=== SUPPLIED MATERIAL ===
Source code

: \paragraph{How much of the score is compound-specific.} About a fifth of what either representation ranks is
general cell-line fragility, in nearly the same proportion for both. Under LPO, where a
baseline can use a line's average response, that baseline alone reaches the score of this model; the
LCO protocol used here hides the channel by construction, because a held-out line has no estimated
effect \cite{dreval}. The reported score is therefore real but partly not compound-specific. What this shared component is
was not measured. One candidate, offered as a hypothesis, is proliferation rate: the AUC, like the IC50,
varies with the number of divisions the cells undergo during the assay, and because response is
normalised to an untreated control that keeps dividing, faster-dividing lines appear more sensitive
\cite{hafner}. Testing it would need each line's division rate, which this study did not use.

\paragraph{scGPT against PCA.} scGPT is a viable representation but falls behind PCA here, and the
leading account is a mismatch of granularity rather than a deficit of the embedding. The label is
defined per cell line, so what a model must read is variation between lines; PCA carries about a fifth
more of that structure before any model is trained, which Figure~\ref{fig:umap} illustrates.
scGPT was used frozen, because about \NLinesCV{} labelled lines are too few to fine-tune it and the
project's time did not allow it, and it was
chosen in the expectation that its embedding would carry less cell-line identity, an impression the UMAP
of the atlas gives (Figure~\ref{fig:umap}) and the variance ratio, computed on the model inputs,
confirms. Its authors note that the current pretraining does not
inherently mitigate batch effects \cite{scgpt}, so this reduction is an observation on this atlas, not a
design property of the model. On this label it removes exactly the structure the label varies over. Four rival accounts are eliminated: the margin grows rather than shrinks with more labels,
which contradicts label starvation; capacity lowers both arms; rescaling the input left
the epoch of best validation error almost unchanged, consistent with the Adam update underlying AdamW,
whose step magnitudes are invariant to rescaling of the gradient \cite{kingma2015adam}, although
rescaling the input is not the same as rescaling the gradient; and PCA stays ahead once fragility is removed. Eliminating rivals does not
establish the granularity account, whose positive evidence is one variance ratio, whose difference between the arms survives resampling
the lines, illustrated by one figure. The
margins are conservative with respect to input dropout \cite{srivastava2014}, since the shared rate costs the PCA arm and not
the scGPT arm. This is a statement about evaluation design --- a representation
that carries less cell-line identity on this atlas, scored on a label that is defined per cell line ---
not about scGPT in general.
===
=== SUPPLIED MATERIAL ===
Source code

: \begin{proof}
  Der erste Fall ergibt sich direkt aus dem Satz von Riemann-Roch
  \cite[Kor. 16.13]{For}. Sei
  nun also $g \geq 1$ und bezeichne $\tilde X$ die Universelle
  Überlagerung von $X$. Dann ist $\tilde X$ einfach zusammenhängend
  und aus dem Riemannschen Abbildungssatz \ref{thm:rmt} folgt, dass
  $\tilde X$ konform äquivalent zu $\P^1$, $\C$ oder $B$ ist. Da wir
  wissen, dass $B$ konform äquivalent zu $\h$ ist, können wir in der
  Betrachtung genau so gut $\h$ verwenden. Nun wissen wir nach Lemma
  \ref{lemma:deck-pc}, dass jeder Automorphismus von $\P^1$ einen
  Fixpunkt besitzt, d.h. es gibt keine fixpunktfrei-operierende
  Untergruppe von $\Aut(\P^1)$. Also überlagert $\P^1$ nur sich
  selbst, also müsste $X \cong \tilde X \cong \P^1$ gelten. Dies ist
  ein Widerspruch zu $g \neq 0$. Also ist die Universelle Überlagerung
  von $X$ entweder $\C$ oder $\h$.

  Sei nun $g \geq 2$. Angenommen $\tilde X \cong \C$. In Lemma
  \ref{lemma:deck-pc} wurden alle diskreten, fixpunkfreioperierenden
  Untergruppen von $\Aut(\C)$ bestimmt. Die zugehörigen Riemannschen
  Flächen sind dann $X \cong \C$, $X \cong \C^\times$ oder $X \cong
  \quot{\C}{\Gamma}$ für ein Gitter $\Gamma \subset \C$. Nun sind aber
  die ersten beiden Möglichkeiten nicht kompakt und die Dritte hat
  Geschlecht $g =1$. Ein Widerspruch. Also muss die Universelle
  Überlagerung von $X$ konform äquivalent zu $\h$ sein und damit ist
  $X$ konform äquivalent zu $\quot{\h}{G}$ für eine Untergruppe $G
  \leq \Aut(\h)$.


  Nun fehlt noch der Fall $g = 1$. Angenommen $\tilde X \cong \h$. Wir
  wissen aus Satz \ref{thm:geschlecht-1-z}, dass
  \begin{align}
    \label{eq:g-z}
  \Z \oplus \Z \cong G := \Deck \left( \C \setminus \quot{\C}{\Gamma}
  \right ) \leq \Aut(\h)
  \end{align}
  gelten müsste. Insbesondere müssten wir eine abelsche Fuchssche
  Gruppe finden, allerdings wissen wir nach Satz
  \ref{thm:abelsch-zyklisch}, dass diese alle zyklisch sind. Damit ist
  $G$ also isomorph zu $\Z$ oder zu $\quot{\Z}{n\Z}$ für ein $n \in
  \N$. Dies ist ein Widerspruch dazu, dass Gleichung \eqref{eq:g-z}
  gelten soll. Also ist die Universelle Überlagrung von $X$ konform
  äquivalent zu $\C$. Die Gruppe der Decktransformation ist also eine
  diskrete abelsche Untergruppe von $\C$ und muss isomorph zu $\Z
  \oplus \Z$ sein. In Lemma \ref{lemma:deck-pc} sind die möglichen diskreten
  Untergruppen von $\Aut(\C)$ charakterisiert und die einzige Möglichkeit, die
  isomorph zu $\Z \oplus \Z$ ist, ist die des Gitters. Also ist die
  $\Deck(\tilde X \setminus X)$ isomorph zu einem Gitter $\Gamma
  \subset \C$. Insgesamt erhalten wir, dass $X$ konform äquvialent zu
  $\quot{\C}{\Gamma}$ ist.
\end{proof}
===
PROBLEM TO WORK ON:
Using the records above, set down exactly the lines from the one with "whose step magnitudes" through the one with "margins are conservative", inclusive, and nothing more.

EXERCISE OUTPUT:
whose step magnitudes are invariant to rescaling of the gradient \cite{kingma2015adam}, although
rescaling the input is not the same as rescaling the gradient; and PCA stays ahead once fragility is removed. Eliminating rivals does not
establish the granularity account, whose positive evidence is one variance ratio, whose difference between the arms survives resampling
the lines, illustrated by one figure. The
margins are conservative with respect to input dropout \cite{srivastava2014}, since the shared rate costs the PCA arm and not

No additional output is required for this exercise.